** Opening INPUT DATA block **
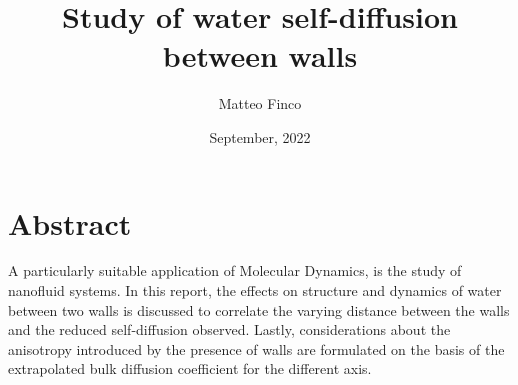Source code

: \documentclass[
	12pt, %
]{fphw}
\title{Study of water self-diffusion between walls} %
\author{Matteo Finco} %
\date{September, 2022} %
\institute{Università degli studi di Padova, Dipartimento di Scienze Chimiche} %
\begin{document}
 
\maketitle %


\section*{Abstract}
A particularly suitable application of Molecular Dynamics, is the study of nanofluid systems. In this report, the effects on structure and dynamics of water between two walls is discussed to correlate the varying distance between the walls and the reduced self-diffusion observed.
Lastly, considerations about the anisotropy introduced by the presence of walls are formulated on the basis of the extrapolated bulk diffusion coefficient for the different axis.

\end{document}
** Closing INPUT DATA block **
EXERCISE DETAILS → Copy, from the data above, every line where the word "between" appears.

ANSWER TO THE PROBLEM →
\title{Study of water self-diffusion between walls} %
A particularly suitable application of Molecular Dynamics, is the study of nanofluid systems. In this report, the effects on structure and dynamics of water between two walls is discussed to correlate the varying distance between the walls and the reduced self-diffusion observed.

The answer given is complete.